Last month I wrote about one of Mitchell’s main projects, updating the FreeBSD port of the Syzkaller kernel system call fuzzing tool. Mitchell’s working on a blog post that describes his experience as a newcomer to FreeBSD development working for the FreeBSD Foundation, so stay tuned for that. This month I’ll focus on one of Arshan’s projects. Arshan has worked on a few projects over the term, including supporting the Foundation’s effort on the recent Spectre & Meltdown mitigation work by benchmarking and testing in-progress patches, and a number of other small projects and tasks. I asked him about the project he found most interesting this term.
Ed: What project really caught your attention this term?
Arshan: A week after PI day, in the staff meeting, I heard you talk about the Raspberry PI 3B+ that was newly released. You mentioned that FreeBSD doesn’t support the network chip used in the new RPi, and that we need someone to write a driver for it. That caught my attention as I was looking for some driver project to work on.
Ed: What was it that attracted you to this project?
Arshan: I was always curious to learn about the low-level details of how hardware interacts with software. Because of this, device drivers were attractive to me in general. With this particular project, I think the fact that it was related to RPi made it even more interesting for me. RPi is a popular embedded platform, and a contribution towards RPi would have a big impact on the FreeBSD community. To be honest I didn’t think I would be able to get it to a working state during the remaining days of my co-op, but thankfully and luckily, it did and I’m grateful for that.
Ed: What was the most challenging part of the driver porting effort?
Arshan: The whole process was pretty linear, I didn’t get stuck in anything for a long time that would make it tedious. I think it was mostly because FreeBSD has a pretty awesome USB and a USB to Ethernet stack that did some of the heavy lifting for me. The existing drivers on the source tree were also well documented. Reading those definitely helped a lot.
Ed: Describe your interaction with the FreeBSD community as you worked on the driver port.
Arshan: The community was really helpful. I had to contact the developer of the driver for the USB-Ethernet controller on older RPi’s on FreeBSD. Although he is no longer a committer of the project, he was still really timely on his responses. He was more than happy to help me with some of the details of the driver. People at Microchip, and the Raspberry Pi Foundation were also really helpful.
Ed: What’s the current state of the driver? What’s next?
Arshan: The patch is currently in review; with the patch users should be able to connect to the internet with their Raspberry Pi’s using an ethernet cable with no problem. However, the driver is at a pretty minimal state right now. There are several features that the chip supports such as RX/TX checksumming, VLAN tag removal, and a bunch more that are not currently enabled on the driver. I’m planning on adding support for all these features in the near future. I’m currently working on RX/TX checksumming.

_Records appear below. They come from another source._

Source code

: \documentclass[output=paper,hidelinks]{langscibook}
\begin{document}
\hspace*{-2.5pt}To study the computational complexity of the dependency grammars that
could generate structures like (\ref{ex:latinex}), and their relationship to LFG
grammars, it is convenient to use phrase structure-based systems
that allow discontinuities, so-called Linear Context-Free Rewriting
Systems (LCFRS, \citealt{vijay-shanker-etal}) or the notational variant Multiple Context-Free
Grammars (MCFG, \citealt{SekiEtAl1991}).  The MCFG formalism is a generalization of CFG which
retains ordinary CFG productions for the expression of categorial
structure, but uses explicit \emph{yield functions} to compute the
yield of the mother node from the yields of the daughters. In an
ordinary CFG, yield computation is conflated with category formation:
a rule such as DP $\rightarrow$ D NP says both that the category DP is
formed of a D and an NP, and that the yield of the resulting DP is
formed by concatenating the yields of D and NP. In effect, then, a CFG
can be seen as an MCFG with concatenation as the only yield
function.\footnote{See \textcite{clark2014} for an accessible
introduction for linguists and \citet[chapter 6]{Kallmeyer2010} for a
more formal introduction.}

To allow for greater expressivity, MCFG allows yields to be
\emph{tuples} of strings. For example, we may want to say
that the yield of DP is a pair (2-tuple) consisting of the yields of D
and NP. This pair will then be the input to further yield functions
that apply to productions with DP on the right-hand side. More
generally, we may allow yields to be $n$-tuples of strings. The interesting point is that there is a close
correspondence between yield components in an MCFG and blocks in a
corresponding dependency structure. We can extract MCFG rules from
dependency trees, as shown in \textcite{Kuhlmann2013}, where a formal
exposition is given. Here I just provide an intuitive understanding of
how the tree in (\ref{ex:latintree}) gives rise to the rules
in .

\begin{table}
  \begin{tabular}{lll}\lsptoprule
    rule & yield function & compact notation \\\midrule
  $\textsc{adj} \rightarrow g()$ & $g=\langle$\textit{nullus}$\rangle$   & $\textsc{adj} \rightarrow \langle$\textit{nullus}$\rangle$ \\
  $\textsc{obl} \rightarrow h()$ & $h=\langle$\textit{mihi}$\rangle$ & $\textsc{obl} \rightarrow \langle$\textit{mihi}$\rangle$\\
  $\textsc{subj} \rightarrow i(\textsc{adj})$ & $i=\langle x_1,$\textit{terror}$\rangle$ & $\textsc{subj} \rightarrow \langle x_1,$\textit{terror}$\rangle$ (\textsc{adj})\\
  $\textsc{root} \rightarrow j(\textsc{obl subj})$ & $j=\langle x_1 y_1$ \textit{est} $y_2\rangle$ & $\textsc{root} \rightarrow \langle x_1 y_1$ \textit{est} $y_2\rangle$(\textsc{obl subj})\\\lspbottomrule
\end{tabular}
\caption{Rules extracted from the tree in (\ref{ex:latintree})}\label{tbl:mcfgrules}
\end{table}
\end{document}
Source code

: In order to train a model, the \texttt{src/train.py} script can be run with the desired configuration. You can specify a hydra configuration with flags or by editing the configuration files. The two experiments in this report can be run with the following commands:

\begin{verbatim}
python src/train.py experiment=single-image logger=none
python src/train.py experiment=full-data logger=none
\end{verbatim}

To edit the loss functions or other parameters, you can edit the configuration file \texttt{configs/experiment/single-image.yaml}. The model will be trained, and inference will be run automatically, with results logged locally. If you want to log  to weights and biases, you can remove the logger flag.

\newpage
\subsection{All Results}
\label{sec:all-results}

Ed: Overall, how did you find the term? Any final thoughts?
Arshan: This has been my fourth work term, and the best one so far. I wish I had more time with the Foundation as I think I really got up to speed in the second half of my work term. I really liked the freedom I had here. There are so many interesting projects to work on, and lots of great resources and people to reach out to for help. I think and I hope that I remain actively involved with the FreeBSD project in the future.